Whether you were aware of it or not, claiming phony expenses, exemptions, deductions, credits, and / or not reporting income on your tax return is a crime; and the IRS will pursue the taxpayer not the tax preparer. According to the Internal Revenue Code §7201, tax evasion is a felony criminal offense and if found guilty of tax evasion you can go to jail for up to five years, pay a hefty fine of up to $250,000 for individuals, and face tax liens on your property including legal seizure of your house or car (https://www.irs.gov/pub/irs-utl/tax_crimes_handbook.pdf). Even if you honestly did not know your tax preparer submitted a fraudulent tax return, pleading ignorance is not a legitimate defense in the eyes of the IRS and it is your name on the line.
In addition, a big concern for you and the IRS in terms of tax preparation fraud is identity theft with the electronic filing of false tax returns on both the state and federal tax agencies. The tax preparer only needs your social security number and a few other personal identification information such as your home address or telephone number; these items are readily available through a public records search or open source research via internet search engines. The fraudsters will create bogus W-2 withholdings to generate fictitious refunds under your name and directly receive the funds into a bank account. The funds are then quickly withdrawn in cash or transferred to other bank accounts to conceal the theft. Watch out for tax preparers who demand to know the social security numbers of your close family relatives. If these individuals are not claimed on your return, your tax preparer has no reason to need their social security numbers in order to file your return.
From an AML perspective, a common warning sign that a bank account is being used to conduct tax preparation fraud is the identification of numerous tax refunds that are followed by significant outgoing transfers and / or cash withdrawals.
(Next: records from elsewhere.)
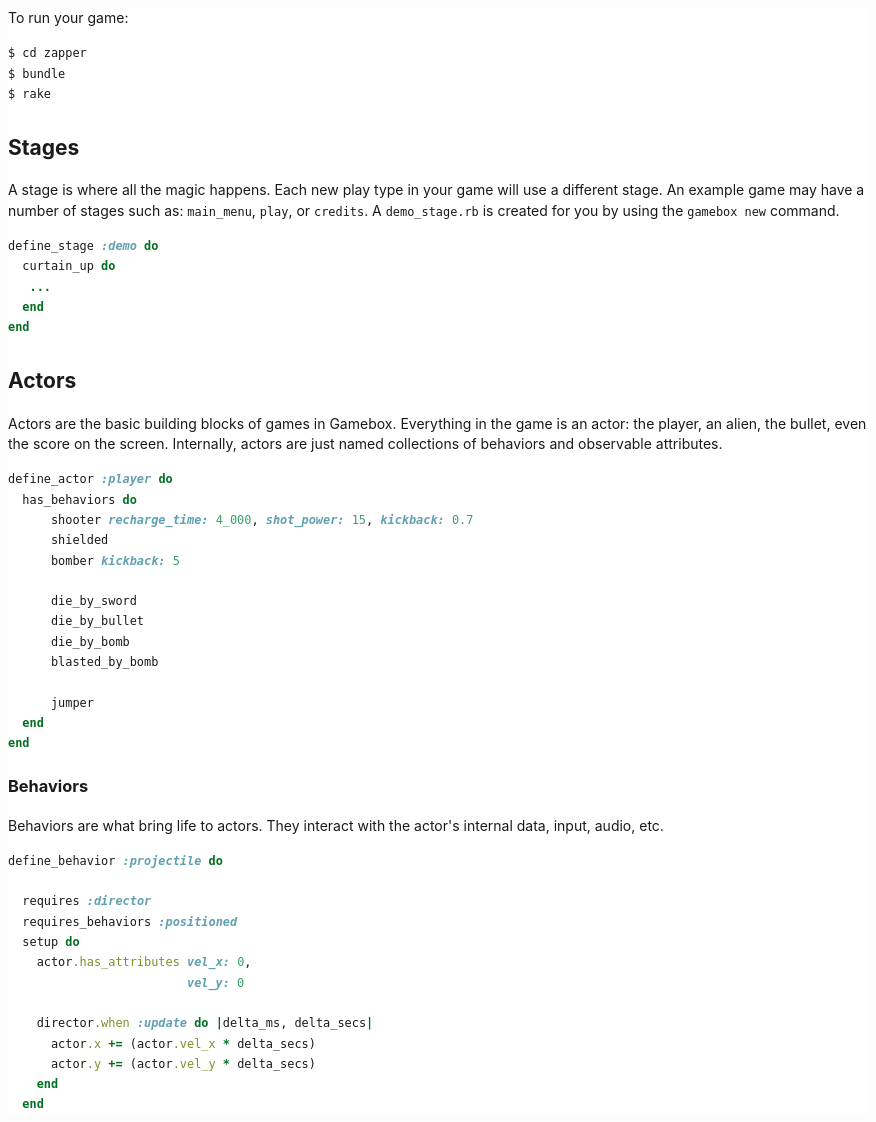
 ```
```

To run your game:

```
$ cd zapper
$ bundle
$ rake
```

## Stages

A stage is where all the magic happens. Each new play type in your game will use a different stage. An example game may have a number of stages such as: `main_menu`, `play`, or `credits`.  A `demo_stage.rb` is created for you by using the `gamebox new` command.

```ruby
define_stage :demo do
  curtain_up do
   ...
  end
end
```

## Actors

Actors are the basic building blocks of games in Gamebox. Everything in the game is an actor: the player, an alien, the bullet, even the score on the screen. Internally, actors are just named collections of behaviors and observable attributes.

```ruby
define_actor :player do
  has_behaviors do
      shooter recharge_time: 4_000, shot_power: 15, kickback: 0.7
      shielded
      bomber kickback: 5

      die_by_sword
      die_by_bullet
      die_by_bomb
      blasted_by_bomb

      jumper
  end
end
```

### Behaviors

Behaviors are what bring life to actors.  They interact with the actor's internal data, input, audio, etc.

```ruby
define_behavior :projectile do

  requires :director
  requires_behaviors :positioned
  setup do
    actor.has_attributes vel_x: 0,
                         vel_y: 0

    director.when :update do |delta_ms, delta_secs|
      actor.x += (actor.vel_x * delta_secs)
      actor.y += (actor.vel_y * delta_secs)
    end
  end
```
Tax preparation fraudsters will open bank accounts for the sole purpose of receiving these illicit tax refunds; with today’s ease of opening accounts online, the perpetrators never have to meet face-to-face with bank personnel. This allows the fraudsters to open accounts online using false identification with relative ease, thereby concealing their involvement in the crime. Because of this, banks need to ensure that they are doing effective remote account opening to make this scheme harder for the perpetrators.
Based on these factors, it is extremely important that you be very meticulous when selecting a tax preparer and always review your final tax return before signing and filing it with the IRS. Remember it is your name and your reputation that is on the line.